V.I. Warshawski, Sara Paretsky’s tough talking Chicago female detective/lawyer, had been featured in a series of successful mystery novels when she was portrayed by Kathleen Turner in an ill-fated, ill-reviewed Hollywood motion picture. But though the movie bombed, it may’ve succeeded in boosting the character’s profile, because shortly thereafter BBC Radio did some multi-episode adaptations of Paretsky’s novels. Two — Deadlock and Killing Orders — featured Turner again (despite the movie’s bad reviews, most felt Turner herself was well cast in the role) with a British cast (adopting American accents) and another — Bitter Medicine — has Sharon Gless taking over the title role (though with the same supporting cast and bluesy theme music indicating the BBC saw it as part of the same series). A fourth was, I gather, just a dramatic reading by yet another actress.

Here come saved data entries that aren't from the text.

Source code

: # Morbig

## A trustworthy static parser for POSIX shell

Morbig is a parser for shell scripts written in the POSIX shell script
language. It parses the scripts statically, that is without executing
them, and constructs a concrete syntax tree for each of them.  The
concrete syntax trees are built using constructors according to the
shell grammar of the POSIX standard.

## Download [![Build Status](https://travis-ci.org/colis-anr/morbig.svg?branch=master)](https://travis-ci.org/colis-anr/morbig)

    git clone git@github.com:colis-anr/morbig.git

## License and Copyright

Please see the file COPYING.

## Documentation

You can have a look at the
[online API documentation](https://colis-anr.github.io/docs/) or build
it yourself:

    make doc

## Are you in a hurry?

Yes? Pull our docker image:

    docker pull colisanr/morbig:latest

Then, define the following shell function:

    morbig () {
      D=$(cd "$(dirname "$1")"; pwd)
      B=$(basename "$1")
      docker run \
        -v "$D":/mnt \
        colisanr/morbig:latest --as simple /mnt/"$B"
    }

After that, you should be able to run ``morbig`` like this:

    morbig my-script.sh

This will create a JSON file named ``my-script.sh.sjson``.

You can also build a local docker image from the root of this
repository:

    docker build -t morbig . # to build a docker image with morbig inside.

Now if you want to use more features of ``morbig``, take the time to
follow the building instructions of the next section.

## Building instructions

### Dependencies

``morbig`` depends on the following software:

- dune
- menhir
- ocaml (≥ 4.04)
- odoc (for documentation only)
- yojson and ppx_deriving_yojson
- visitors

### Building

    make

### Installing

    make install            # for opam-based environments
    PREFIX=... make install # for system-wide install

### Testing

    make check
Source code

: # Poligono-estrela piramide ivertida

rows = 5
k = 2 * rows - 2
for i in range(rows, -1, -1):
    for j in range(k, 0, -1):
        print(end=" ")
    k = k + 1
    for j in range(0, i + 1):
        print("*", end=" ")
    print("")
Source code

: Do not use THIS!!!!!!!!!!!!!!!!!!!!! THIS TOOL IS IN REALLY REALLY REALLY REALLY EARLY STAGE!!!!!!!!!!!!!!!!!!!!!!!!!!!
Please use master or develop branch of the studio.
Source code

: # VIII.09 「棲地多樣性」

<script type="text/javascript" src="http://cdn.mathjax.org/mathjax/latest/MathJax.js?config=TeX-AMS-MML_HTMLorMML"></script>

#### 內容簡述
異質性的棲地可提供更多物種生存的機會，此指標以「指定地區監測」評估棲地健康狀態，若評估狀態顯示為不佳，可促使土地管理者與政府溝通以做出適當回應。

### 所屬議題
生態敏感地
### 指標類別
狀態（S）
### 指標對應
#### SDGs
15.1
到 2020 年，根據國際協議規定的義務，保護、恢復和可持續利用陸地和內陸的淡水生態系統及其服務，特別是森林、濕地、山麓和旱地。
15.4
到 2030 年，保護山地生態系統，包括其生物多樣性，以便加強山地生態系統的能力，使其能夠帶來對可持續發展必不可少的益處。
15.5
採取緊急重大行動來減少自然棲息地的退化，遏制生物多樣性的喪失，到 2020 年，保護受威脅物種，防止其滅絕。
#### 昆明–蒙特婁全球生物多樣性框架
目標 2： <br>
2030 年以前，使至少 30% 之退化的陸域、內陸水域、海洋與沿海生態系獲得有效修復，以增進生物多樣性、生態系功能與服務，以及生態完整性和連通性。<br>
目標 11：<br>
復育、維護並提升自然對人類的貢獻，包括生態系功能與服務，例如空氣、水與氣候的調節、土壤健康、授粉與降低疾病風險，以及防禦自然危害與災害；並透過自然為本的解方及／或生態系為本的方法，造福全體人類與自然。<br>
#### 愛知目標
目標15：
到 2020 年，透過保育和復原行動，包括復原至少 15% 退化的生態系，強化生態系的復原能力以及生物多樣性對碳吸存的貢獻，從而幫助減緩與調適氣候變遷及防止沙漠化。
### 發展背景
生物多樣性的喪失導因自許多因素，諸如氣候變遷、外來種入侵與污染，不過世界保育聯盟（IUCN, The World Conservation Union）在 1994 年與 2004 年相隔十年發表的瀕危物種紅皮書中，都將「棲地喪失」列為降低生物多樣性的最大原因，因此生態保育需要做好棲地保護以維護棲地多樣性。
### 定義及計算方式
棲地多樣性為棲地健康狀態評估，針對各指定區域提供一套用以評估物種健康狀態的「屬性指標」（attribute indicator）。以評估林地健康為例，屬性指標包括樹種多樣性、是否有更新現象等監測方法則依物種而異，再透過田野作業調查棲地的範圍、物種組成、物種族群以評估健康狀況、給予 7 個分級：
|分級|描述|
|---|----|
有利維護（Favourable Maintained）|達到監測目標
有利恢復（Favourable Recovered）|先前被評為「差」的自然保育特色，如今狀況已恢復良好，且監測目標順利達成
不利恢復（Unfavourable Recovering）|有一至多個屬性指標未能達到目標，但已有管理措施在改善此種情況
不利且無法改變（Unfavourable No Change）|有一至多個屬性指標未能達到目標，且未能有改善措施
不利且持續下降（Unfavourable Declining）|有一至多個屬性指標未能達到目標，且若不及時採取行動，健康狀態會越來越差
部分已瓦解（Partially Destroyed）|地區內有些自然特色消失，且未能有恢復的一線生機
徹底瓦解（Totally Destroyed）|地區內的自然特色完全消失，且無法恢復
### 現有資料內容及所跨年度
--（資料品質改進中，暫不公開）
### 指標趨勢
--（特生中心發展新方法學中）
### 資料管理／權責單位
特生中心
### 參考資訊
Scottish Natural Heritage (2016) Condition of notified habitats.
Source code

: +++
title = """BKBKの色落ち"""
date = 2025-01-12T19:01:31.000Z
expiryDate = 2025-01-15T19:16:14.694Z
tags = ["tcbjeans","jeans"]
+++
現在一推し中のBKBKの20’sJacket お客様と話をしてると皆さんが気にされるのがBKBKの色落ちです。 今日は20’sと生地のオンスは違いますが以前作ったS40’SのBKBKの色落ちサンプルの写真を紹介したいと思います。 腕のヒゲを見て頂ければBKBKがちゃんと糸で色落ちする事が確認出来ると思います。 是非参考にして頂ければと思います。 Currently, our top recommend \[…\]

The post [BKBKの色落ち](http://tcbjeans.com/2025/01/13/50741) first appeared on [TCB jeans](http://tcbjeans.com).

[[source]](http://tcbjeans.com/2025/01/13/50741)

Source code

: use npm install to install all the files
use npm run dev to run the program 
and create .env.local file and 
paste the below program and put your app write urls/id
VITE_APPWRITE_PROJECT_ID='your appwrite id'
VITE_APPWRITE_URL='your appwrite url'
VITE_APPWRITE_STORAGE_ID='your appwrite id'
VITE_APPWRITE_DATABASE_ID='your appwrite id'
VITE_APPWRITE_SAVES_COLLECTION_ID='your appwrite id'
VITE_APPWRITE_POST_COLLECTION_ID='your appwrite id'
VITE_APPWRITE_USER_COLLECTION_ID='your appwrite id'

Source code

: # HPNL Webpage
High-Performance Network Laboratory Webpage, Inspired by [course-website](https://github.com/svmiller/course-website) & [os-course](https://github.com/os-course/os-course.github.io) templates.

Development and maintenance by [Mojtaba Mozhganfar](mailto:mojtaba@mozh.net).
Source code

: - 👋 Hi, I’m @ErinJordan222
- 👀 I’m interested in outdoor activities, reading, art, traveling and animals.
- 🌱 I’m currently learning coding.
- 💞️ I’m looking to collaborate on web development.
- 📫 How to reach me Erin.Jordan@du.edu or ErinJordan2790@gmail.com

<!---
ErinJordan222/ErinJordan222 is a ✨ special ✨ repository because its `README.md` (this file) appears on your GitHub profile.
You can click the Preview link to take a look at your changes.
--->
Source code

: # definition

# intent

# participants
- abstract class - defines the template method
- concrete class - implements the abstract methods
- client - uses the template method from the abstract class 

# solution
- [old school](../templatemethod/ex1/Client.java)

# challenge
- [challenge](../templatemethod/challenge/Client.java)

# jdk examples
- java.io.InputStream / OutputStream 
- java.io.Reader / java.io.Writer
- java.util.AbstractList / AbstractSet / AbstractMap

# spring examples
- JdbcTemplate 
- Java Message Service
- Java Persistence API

The full cast productions are decent, though uneven, with some broad supporting characters (as performed and written) and though the liberal/political undercurrents are actually kind of refreshing in a detective genre that’s usually more A-political or even conservative (the stories make points about religion, medicine, abortion, feminism, etc.) it can seem a bit stridently over-the-top — pedagogical pronouncements rather than stemming from natural conversations.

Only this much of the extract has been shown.